[Stored data]:

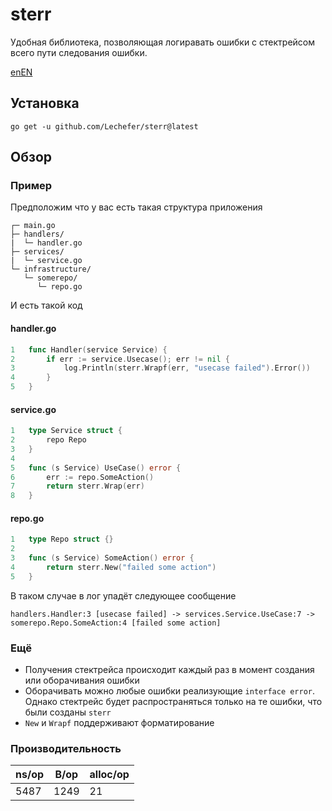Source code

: # sterr
Удобная библиотека, позволяющая логиравать ошибки с стектрейсом всего пути следования ошибки.

[enEN](README_EN.md)

## Установка
`go get -u github.com/Lechefer/sterr@latest`

## Обзор
### Пример
Предположим что у вас есть такая структура приложения
```
┌─ main.go
├─ handlers/ 
|  └─ handler.go
├─ services/ 
|  └─ service.go
└─ infrastructure/ 
   └─ somerepo/
      └─ repo.go
```

И есть такой код

#### handler.go
```go
1   func Handler(service Service) {
2       if err := service.Usecase(); err != nil {
3           log.Println(sterr.Wrapf(err, "usecase failed").Error())
4       }
5   }
```
#### service.go
```go
1   type Service struct {
2       repo Repo
3   }
4   
5   func (s Service) UseCase() error {
6       err := repo.SomeAction()
7       return sterr.Wrap(err)
8   }
```
#### repo.go
```go
1   type Repo struct {}
2   
3   func (s Service) SomeAction() error {
4       return sterr.New("failed some action")
5   }
```

В таком случае в лог упадёт следующее сообщение

```handlers.Handler:3 [usecase failed] -> services.Service.UseCase:7 -> somerepo.Repo.SomeAction:4 [failed some action]```

### Ещё
- Получения стектрейса происходит каждый раз в момент создания или оборачивания ошибки
- Оборачивать можно любые ошибки реализующие ```interface error```. Однако стектрейс будет распространяться только на те ошибки, что были созданы ```sterr```
- ```New``` и ```Wrapf``` поддерживают форматирование

### Производительность
|  ns/op | B/op | alloc/op |
|--------|------|----------|
|  5487  | 1249 | 21       |
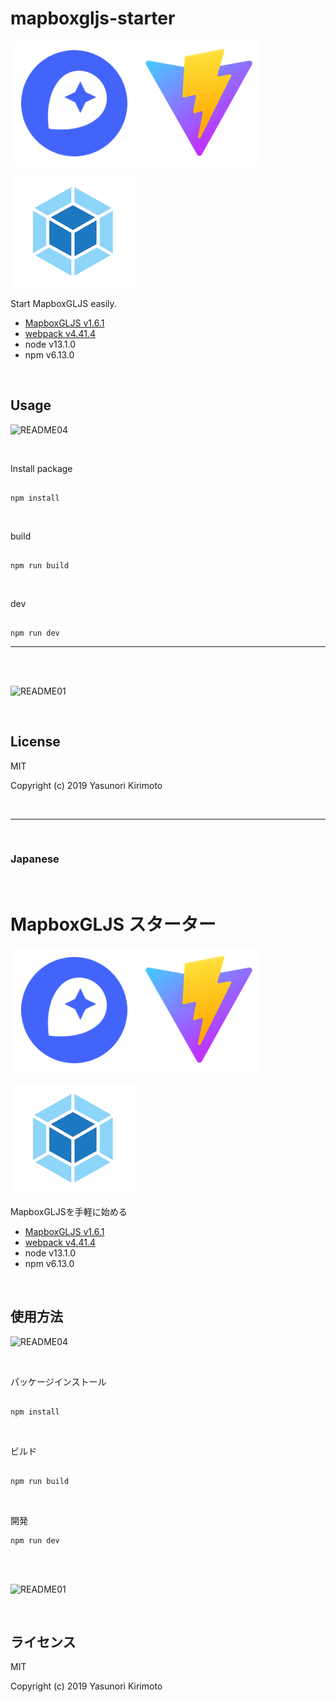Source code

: # mapboxgljs-starter

![README02](img/README02.png)

![README05](img/README05.png)

Start MapboxGLJS easily.  
- [MapboxGLJS v1.6.1](https://www.mapbox.com/mapbox-gl-js/api) 
- [webpack v4.41.4](https://webpack.js.org)  
- node v13.1.0
- npm v6.13.0

<br>

## Usage

![README04](img/README04.png)

<br>

Install package

```

npm install

```

<br>

build

```

npm run build

```

<br>

dev

```

npm run dev

```

---

<br>
<br>

![README01](img/README01.gif)

<br>

## License
MIT

Copyright (c) 2019 Yasunori Kirimoto

<br>

---

<br>

### Japanese

<br>

# MapboxGLJS スターター

![README02](img/README02.png)

![README05](img/README05.png)

MapboxGLJSを手軽に始める
- [MapboxGLJS v1.6.1](https://www.mapbox.com/mapbox-gl-js/api) 
- [webpack v4.41.4](https://webpack.js.org)  
- node v13.1.0
- npm v6.13.0

<br>

##  使用方法

![README04](img/README04.png)

<br>

パッケージインストール

```

npm install

```

<br>

ビルド

```

npm run build

```

<br>

開発

```
npm run dev

```

<br>
<br>

![README01](img/README01.gif)

<br>

## ライセンス
MIT

Copyright (c) 2019 Yasunori Kirimoto

<br>
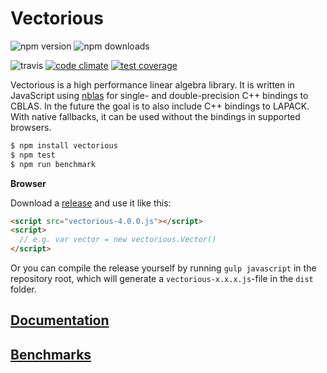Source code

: # Vectorious

![npm version](https://img.shields.io/npm/v/vectorious.svg) ![npm downloads](https://img.shields.io/npm/dm/vectorious.svg)

![travis](https://img.shields.io/travis/mateogianolio/vectorious.svg) [![code climate](https://codeclimate.com/github/mateogianolio/vectorious/badges/gpa.svg)](https://codeclimate.com/github/mateogianolio/vectorious) [![test coverage](https://codeclimate.com/github/mateogianolio/vectorious/badges/coverage.svg)](https://codeclimate.com/github/mateogianolio/vectorious/coverage)

Vectorious is a high performance linear algebra library. It is written in
JavaScript using [nblas](https://github.com/mateogianolio/nblas) for single- and double-precision C++ bindings to CBLAS. In the future the goal is to also include C++ bindings to LAPACK. With native fallbacks,
it can be used without the bindings in supported browsers.

```bash
$ npm install vectorious
$ npm test
$ npm run benchmark
```

**Browser**

Download a [release](https://github.com/mateogianolio/vectorious/releases) and use it like this:

```html
<script src="vectorious-4.0.0.js"></script>
<script>
  // e.g. var vector = new vectorious.Vector()
</script>
```

Or you can compile the release yourself by running `gulp javascript` in the repository root, which will generate a `vectorious-x.x.x.js`-file in the `dist` folder.

## [Documentation](https://github.com/mateogianolio/vectorious/wiki)

## [Benchmarks](https://github.com/mateogianolio/vectorious/wiki/Benchmarks)
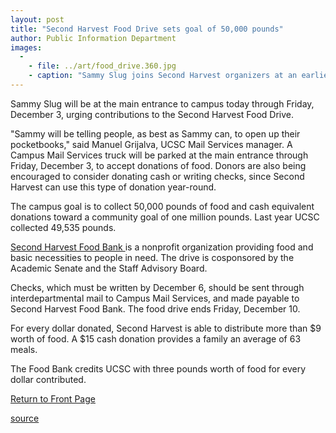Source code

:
 ```yaml
---
layout: post
title: "Second Harvest Food Drive sets goal of 50,000 pounds"
author: Public Information Department
images:
  -
    - file: ../art/food_drive.360.jpg
    - caption: "Sammy Slug joins Second Harvest organizers at an earlier drive. Sammy will be promoting contributions throughout this week."
---
```


Sammy Slug will be at the main entrance to campus today through Friday, December 3, urging contributions to the Second Harvest Food Drive.

"Sammy will be telling people, as best as Sammy can, to open up their pocketbooks," said Manuel Grijalva, UCSC Mail Services manager. A Campus Mail Services truck will be parked at the main entrance through Friday, December 3, to accept donations of food. Donors are also being encouraged to consider donating cash or writing checks, since Second Harvest can use this type of donation year-round.

The campus goal is to collect 50,000 pounds of food and cash equivalent donations toward a community goal of one million pounds. Last year UCSC collected 49,535 pounds.

[Second Harvest Food Bank ][1] is a nonprofit organization providing food and basic necessities to people in need. The drive is cosponsored by the Academic Senate and the Staff Advisory Board.

Checks, which must be written by December 6, should be sent through interdepartmental mail to Campus Mail Services, and made payable to Second Harvest Food Bank. The food drive ends Friday, December 10.

For every dollar donated, Second Harvest is able to distribute more than $9 worth of food. A $15 cash donation provides a family an average of 63 meals.

The Food Bank credits UCSC with three pounds worth of food for every dollar contributed.

  

[Return to Front Page][2]

[1]: http://www.thefoodbank.org
[2]: http://currents.ucsc.edu/

[source](http://www1.ucsc.edu/currents/04-05/11-29/brief-food.asp "Permalink to brief-food")
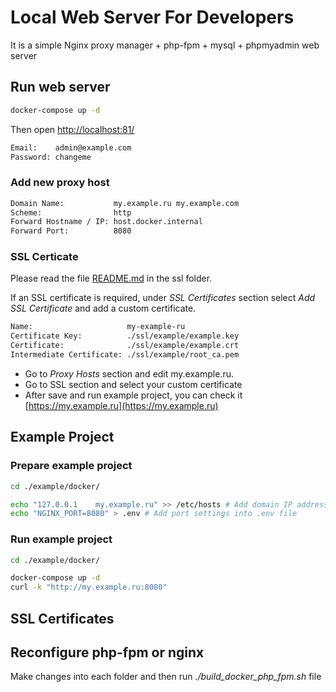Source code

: # Local Web Server For Developers

It is a simple Nginx proxy manager + php-fpm + mysql + phpmyadmin web server

## Run web server

```bash
docker-compose up -d
```

Then open [http://localhost:81/](http://localhost:81/)

```bash
Email:    admin@example.com
Password: changeme
```

### Add new proxy host

```bash
Domain Name:           my.example.ru my.example.com
Scheme:                http
Forward Hostname / IP: host.docker.internal
Forward Port:          8080
```

### SSL Certicate

Please read the file [README.md](./ssl/README.md) in the ssl folder.

If an SSL certificate is required, under *SSL Certificates* section select *Add SSL Certificate* and add a custom certificate.

```bash
Name:                     my-example-ru
Certificate Key:          ./ssl/example/example.key
Certificate:              ./ssl/example/example.crt
Intermediate Certificate: ./ssl/example/root_ca.pem
```

* Go to *Proxy Hosts* section and edit my.example.ru.
* Go to SSL section and select your custom certificate
* After save and run example project, you can check it [https://my.example.ru](https://my.example.ru)

## Example Project

### Prepare example project

```bash
cd ./example/docker/

echo "127.0.0.1    my.example.ru" >> /etc/hosts # Add domain IP address into /etc/hosts file
echo "NGINX_PORT=8080" > .env # Add port settings into .env file
```

### Run example project

```bash
cd ./example/docker/

docker-compose up -d
curl -k "http://my.example.ru:8080"
```

## SSL Certificates


## Reconfigure php-fpm or nginx

Make changes into each folder and then run *./build_docker_php_fpm.sh* file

[Your assignment]: Pictures aside, reproduce every record exactly as it stands.

[Solution]:
Source code

: # sterr
Удобная библиотека, позволяющая логиравать ошибки с стектрейсом всего пути следования ошибки.

[enEN](README_EN.md)

## Установка
`go get -u github.com/Lechefer/sterr@latest`

## Обзор
### Пример
Предположим что у вас есть такая структура приложения
```
┌─ main.go
├─ handlers/ 
|  └─ handler.go
├─ services/ 
|  └─ service.go
└─ infrastructure/ 
   └─ somerepo/
      └─ repo.go
```

И есть такой код

#### handler.go
```go
1   func Handler(service Service) {
2       if err := service.Usecase(); err != nil {
3           log.Println(sterr.Wrapf(err, "usecase failed").Error())
4       }
5   }
```
#### service.go
```go
1   type Service struct {
2       repo Repo
3   }
4   
5   func (s Service) UseCase() error {
6       err := repo.SomeAction()
7       return sterr.Wrap(err)
8   }
```
#### repo.go
```go
1   type Repo struct {}
2   
3   func (s Service) SomeAction() error {
4       return sterr.New("failed some action")
5   }
```

В таком случае в лог упадёт следующее сообщение

```handlers.Handler:3 [usecase failed] -> services.Service.UseCase:7 -> somerepo.Repo.SomeAction:4 [failed some action]```

### Ещё
- Получения стектрейса происходит каждый раз в момент создания или оборачивания ошибки
- Оборачивать можно любые ошибки реализующие ```interface error```. Однако стектрейс будет распространяться только на те ошибки, что были созданы ```sterr```
- ```New``` и ```Wrapf``` поддерживают форматирование

### Производительность
|  ns/op | B/op | alloc/op |
|--------|------|----------|
|  5487  | 1249 | 21       |
Source code

: # mapboxgljs-starter

![README02](img/README02.png)

![README05](img/README05.png)

Start MapboxGLJS easily.  
- [MapboxGLJS v1.6.1](https://www.mapbox.com/mapbox-gl-js/api) 
- [webpack v4.41.4](https://webpack.js.org)  
- node v13.1.0
- npm v6.13.0

<br>

## Usage

![README04](img/README04.png)

<br>

Install package

```

npm install

```

<br>

build

```

npm run build

```

<br>

dev

```

npm run dev

```

---

<br>
<br>

![README01](img/README01.gif)

<br>

## License
MIT

Copyright (c) 2019 Yasunori Kirimoto

<br>

---

<br>

### Japanese

<br>

# MapboxGLJS スターター

![README02](img/README02.png)

![README05](img/README05.png)

MapboxGLJSを手軽に始める
- [MapboxGLJS v1.6.1](https://www.mapbox.com/mapbox-gl-js/api) 
- [webpack v4.41.4](https://webpack.js.org)  
- node v13.1.0
- npm v6.13.0

<br>

##  使用方法

![README04](img/README04.png)

<br>

パッケージインストール

```

npm install

```

<br>

ビルド

```

npm run build

```

<br>

開発

```
npm run dev

```

<br>
<br>

![README01](img/README01.gif)

<br>

## ライセンス
MIT

Copyright (c) 2019 Yasunori Kirimoto

<br>
Source code

: # Vectorious

![npm version](https://img.shields.io/npm/v/vectorious.svg) ![npm downloads](https://img.shields.io/npm/dm/vectorious.svg)

![travis](https://img.shields.io/travis/mateogianolio/vectorious.svg) [![code climate](https://codeclimate.com/github/mateogianolio/vectorious/badges/gpa.svg)](https://codeclimate.com/github/mateogianolio/vectorious) [![test coverage](https://codeclimate.com/github/mateogianolio/vectorious/badges/coverage.svg)](https://codeclimate.com/github/mateogianolio/vectorious/coverage)

Vectorious is a high performance linear algebra library. It is written in
JavaScript using [nblas](https://github.com/mateogianolio/nblas) for single- and double-precision C++ bindings to CBLAS. In the future the goal is to also include C++ bindings to LAPACK. With native fallbacks,
it can be used without the bindings in supported browsers.

```bash
$ npm install vectorious
$ npm test
$ npm run benchmark
```

**Browser**

Download a [release](https://github.com/mateogianolio/vectorious/releases) and use it like this:

```html
<script src="vectorious-4.0.0.js"></script>
<script>
  // e.g. var vector = new vectorious.Vector()
</script>
```

Or you can compile the release yourself by running `gulp javascript` in the repository root, which will generate a `vectorious-x.x.x.js`-file in the `dist` folder.

## [Documentation](https://github.com/mateogianolio/vectorious/wiki)

## [Benchmarks](https://github.com/mateogianolio/vectorious/wiki/Benchmarks)
Source code

:
 ```yaml
---
layout: post
title: "Second Harvest Food Drive sets goal of 50,000 pounds"
author: Public Information Department
images:
  -
    - file: ../art/food_drive.360.jpg
    - caption: "Sammy Slug joins Second Harvest organizers at an earlier drive. Sammy will be promoting contributions throughout this week."
---
```


Sammy Slug will be at the main entrance to campus today through Friday, December 3, urging contributions to the Second Harvest Food Drive.

"Sammy will be telling people, as best as Sammy can, to open up their pocketbooks," said Manuel Grijalva, UCSC Mail Services manager. A Campus Mail Services truck will be parked at the main entrance through Friday, December 3, to accept donations of food. Donors are also being encouraged to consider donating cash or writing checks, since Second Harvest can use this type of donation year-round.

The campus goal is to collect 50,000 pounds of food and cash equivalent donations toward a community goal of one million pounds. Last year UCSC collected 49,535 pounds.

[Second Harvest Food Bank ][1] is a nonprofit organization providing food and basic necessities to people in need. The drive is cosponsored by the Academic Senate and the Staff Advisory Board.

Checks, which must be written by December 6, should be sent through interdepartmental mail to Campus Mail Services, and made payable to Second Harvest Food Bank. The food drive ends Friday, December 10.

For every dollar donated, Second Harvest is able to distribute more than $9 worth of food. A $15 cash donation provides a family an average of 63 meals.

The Food Bank credits UCSC with three pounds worth of food for every dollar contributed.

  

[Return to Front Page][2]

[1]: http://www.thefoodbank.org
[2]: http://currents.ucsc.edu/

[source](http://www1.ucsc.edu/currents/04-05/11-29/brief-food.asp "Permalink to brief-food")
Source code

: # Local Web Server For Developers

It is a simple Nginx proxy manager + php-fpm + mysql + phpmyadmin web server

## Run web server

```bash
docker-compose up -d
```

Then open [http://localhost:81/](http://localhost:81/)

```bash
Email:    admin@example.com
Password: changeme
```

### Add new proxy host

```bash
Domain Name:           my.example.ru my.example.com
Scheme:                http
Forward Hostname / IP: host.docker.internal
Forward Port:          8080
```

### SSL Certicate

Please read the file [README.md](./ssl/README.md) in the ssl folder.

If an SSL certificate is required, under *SSL Certificates* section select *Add SSL Certificate* and add a custom certificate.

```bash
Name:                     my-example-ru
Certificate Key:          ./ssl/example/example.key
Certificate:              ./ssl/example/example.crt
Intermediate Certificate: ./ssl/example/root_ca.pem
```

* Go to *Proxy Hosts* section and edit my.example.ru.
* Go to SSL section and select your custom certificate
* After save and run example project, you can check it [https://my.example.ru](https://my.example.ru)

## Example Project

### Prepare example project

```bash
cd ./example/docker/

echo "127.0.0.1    my.example.ru" >> /etc/hosts # Add domain IP address into /etc/hosts file
echo "NGINX_PORT=8080" > .env # Add port settings into .env file
```

### Run example project

```bash
cd ./example/docker/

docker-compose up -d
curl -k "http://my.example.ru:8080"
```

## SSL Certificates


## Reconfigure php-fpm or nginx

Make changes into each folder and then run *./build_docker_php_fpm.sh* file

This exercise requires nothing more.